Samedi 4 novembre, nous manifesterons pour les prisonniers, tentative à la fois modeste et ambitieuse. Modeste, parce que les groupes qui appellent à manifester (des associations de lutte contre le sida, des collectifs de sans-papiers, des mouvements issus de l’immigration, des groupes de défense des détenus, etc.) ont en commun, outre le fait d’être concernés par la prison d’une manière ou d’une autre, une expérience un peu amère : nous avons pris l’habitude, depuis quelques temps ? en vérité, depuis que la gauche gouverne ? des espoirs déçus et des cortèges clairsemés. Mais ambitieuse, parce que jamais la faiblesse numérique n’érodera la certitude politique qui fonde chacune de nos luttes : les seules batailles perdues d’avance sont celles que l’on n’engage pas. Laissée en friche depuis les années soixante-dix, celle-ci s’engage, en tout cas. On descendra dans la rue à Paris et à Angoulême. D’autres villes pourraient suivre, d’autres organisations, d’autres individus, organisés ou pas. Vous, par exemple. C’est notre souhait le plus cher, et le sens de ce texte.
La prison semble enfin à l’ordre du jour. A l’ordre du jour médiatique, depuis qu’un médecin pénitentiaire, bravant sa corporation, a pris la parole pour en dénoncer l’arbitraire [[Véronique Vasseur, Médecin-chef à la Santé, Paris, Le Cherche-Midi, 2000.]].A l’ordre du jour intellectuel, depuis que l’école de Pierre Bourdieu a redonné un second souffle et une large publicité à la critique de « l’Etat pénal », jusqu’ici attachée au nom de Michel Foucault [[Loïc Wacquant, Les Prisons de la misère, Editions Raisons d’Agir, 1999.]].

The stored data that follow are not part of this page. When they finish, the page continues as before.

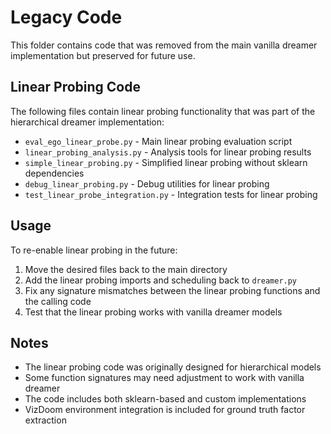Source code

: # Legacy Code

This folder contains code that was removed from the main vanilla dreamer implementation but preserved for future use.

## Linear Probing Code

The following files contain linear probing functionality that was part of the hierarchical dreamer implementation:

- `eval_ego_linear_probe.py` - Main linear probing evaluation script
- `linear_probing_analysis.py` - Analysis tools for linear probing results  
- `simple_linear_probing.py` - Simplified linear probing without sklearn dependencies
- `debug_linear_probing.py` - Debug utilities for linear probing
- `test_linear_probe_integration.py` - Integration tests for linear probing

## Usage

To re-enable linear probing in the future:

1. Move the desired files back to the main directory
2. Add the linear probing imports and scheduling back to `dreamer.py`
3. Fix any signature mismatches between the linear probing functions and the calling code
4. Test that the linear probing works with vanilla dreamer models

## Notes

- The linear probing code was originally designed for hierarchical models
- Some function signatures may need adjustment to work with vanilla dreamer
- The code includes both sklearn-based and custom implementations
- VizDoom environment integration is included for ground truth factor extraction
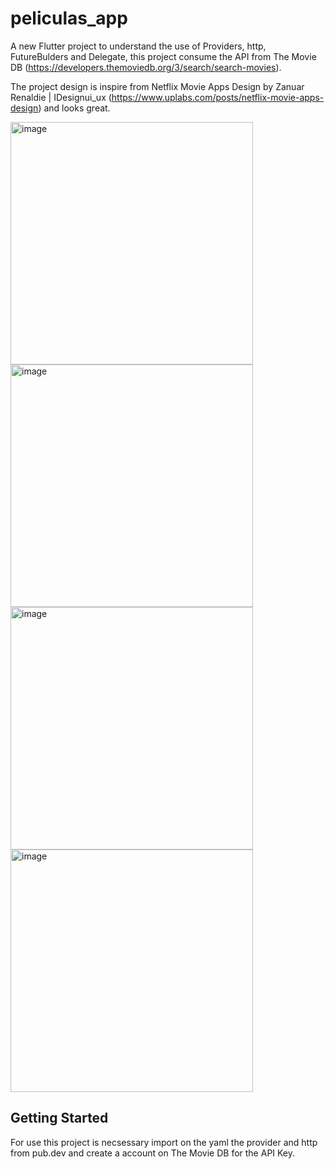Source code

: # peliculas_app

A new Flutter project to understand the use of Providers, http, FutureBulders and Delegate, this project consume the API from The Movie DB (https://developers.themoviedb.org/3/search/search-movies).

The project design is inspire from Netflix Movie Apps Design by Zanuar Renaldie | IDesignui_ux (https://www.uplabs.com/posts/netflix-movie-apps-design) and looks great.

<img width="388" alt="image" src="https://user-images.githubusercontent.com/39147964/184068380-a36a29d7-37fd-47cd-9bde-d7e7b49dc760.png">

<img width="388" alt="image" src="https://user-images.githubusercontent.com/39147964/184068413-84ab86ff-1efd-407b-abe0-9eb22476514b.png">

<img width="388" alt="image" src="https://user-images.githubusercontent.com/39147964/184068441-06ad4bb2-5d5a-43b4-8464-17f9835c2c87.png">

<img width="388" alt="image" src="https://user-images.githubusercontent.com/39147964/184068474-99dc573e-008d-47e0-931c-a5ea5c3ebb79.png">

## Getting Started

For use this project is necsessary import on the yaml the provider and http from pub.dev and create a account on The Movie DB for the API Key.
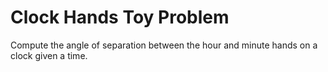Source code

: # Clock Hands Toy Problem

Compute the angle of separation between the hour and minute hands on a clock given a time.

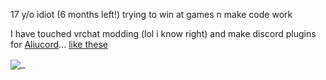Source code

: 17 y/o idiot (6 months left!) trying to win at games n make code work

I have touched vrchat modding (lol i know right) and make discord plugins for [Aliucord](https://github.com/Aliucord/Aliucord)... [like these](../../../AliuPlugins)

<a href="https://www.youtube.com/watch?v=dQw4w9WgXcQ">
  <img align="center" src="https://github-readme-stats.vercel.app/api?username=ItzOnlyAnimal&theme=material-palenight&count_private=true&hide_rank=true" />
&nbsp; </a>
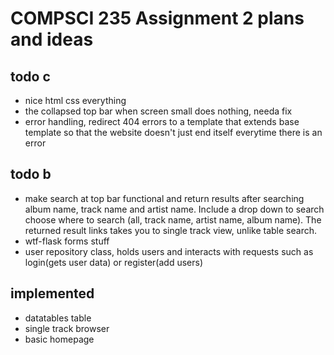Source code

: # COMPSCI 235 Assignment 2 plans and ideas


## todo c
* nice html css everything
* the collapsed top bar when screen small does nothing, needa fix
* error handling, redirect 404 errors to a template that extends base template so that the website doesn't just end itself everytime there is an error

## todo b
* make search at top bar functional and return results after searching album name, track name and artist name. Include a drop down to search choose where to search (all, track name, artist name, album name). The returned result links takes you to single track view, unlike table search.
* wtf-flask forms stuff
* user repository class, holds users and interacts with requests such as login(gets user data) or register(add users)

## implemented
* datatables table
* single track browser
* basic homepage
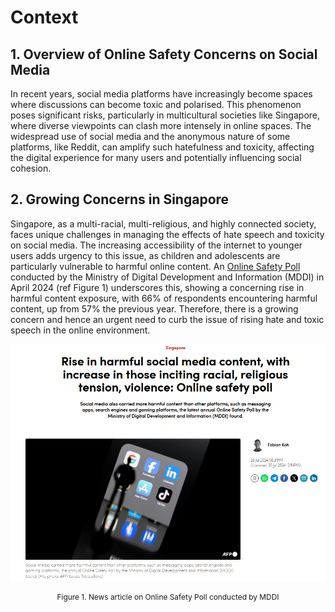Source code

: # Context

## 1. Overview of Online Safety Concerns on Social Media

In recent years, social media platforms have increasingly become spaces where discussions can become toxic and polarised. This phenomenon poses significant risks, particularly in multicultural societies like Singapore, where diverse viewpoints can clash more intensely in online spaces. The widespread use of social media and the anonymous nature of some platforms, like Reddit, can amplify such hatefulness and toxicity, affecting the digital experience for many users and potentially influencing social cohesion.

## 2. Growing Concerns in Singapore

Singapore, as a multi-racial, multi-religious, and highly connected society, faces unique challenges in managing the effects of hate speech and toxicity on social media. The increasing accessibility of the internet to younger users adds urgency to this issue, as children and adolescents are particularly vulnerable to harmful online content. An [Online Safety Poll](https://www.mddi.gov.sg/mddi-survey-two-thirds-of-respondents-encountered-harmful-online-content/) conducted by the Ministry of Digital Development and Information (MDDI) in April 2024 (ref Figure 1) underscores this, showing a concerning rise in harmful content exposure, with 66% of respondents encountering harmful content, up from 57% the previous year. Therefore, there is a growing concern and hence an urgent need to curb the issue of rising hate and toxic speech in the online environment.

![image](image.png)

<div align="center" style="font-size: 0.85em;">

Figure 1. News article on Online Safety Poll conducted by MDDI

</div>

A l’ordre du jour politique, depuis que les parlementaires, visiblement émus, ont vérifié que les prisons sont « la honte de la République », quatre mois d’enquête suffisant à percer le mur, prétendu infranchissable par tous ceux qui n’avaient jamais osé le franchir, de la toute-puissante administration pénitentiaire [[ Prisons : une humiliation pour la République, rapport de la commission d’enquête sur les conditions de détention dans les établissements pénitentiaires français, n° 449, 1999-2000.]] . La cause serait entendue : la prison est inhumaine (on ne se contente pas d’y discipliner les corps, on les maltraite), inique (on y enferme d’abord les pauvres, faute de politique sociale efficace), et hors-la-loi (c’est l’aveu, en creux, du grand projet de « loi pénitentiaire » promis par Elisabeth Guigou avant son départ). L’horrible vérité enfin dévoilée, le système carcéral actuel vivrait ses derniers jours : on s’est indigné, on va réformer. A première vue et à la limite, donc, nul besoin d’une manifestation. Selon nous, pourtant, ni l’indignation ni la réforme ne suffisent. Rappelons d’abord que le discours de l’indignation et celui de la réforme sont strictement contemporains des prisons : dès sa naissance, au 19ème siècle, la peine carcérale a été dénoncée comme un archaïsme à abolir. Or les murs sont toujours debout, et c’est bien moins « l’archaïsme » des prisons qui fait énigme, que la manière dont nous nous y sommes accoutumés, la façon dont elle nous sont devenues familières, banales.
Remarquons ensuite que du discours indigné sur la prison, les détenus, lorsqu’ils n’en sont pas purement et simplement absents, ne sont jamais que l’objet, jamais les sujets. Un exemple : les parlementaires, pour leur enquête, ont interrogé tous les acteurs de l’univers carcéral, du magistrat au détenu en passant par les associations de bienfaisance et les organisations politiques ; or leur rapport les cite tous, sauf les détenus.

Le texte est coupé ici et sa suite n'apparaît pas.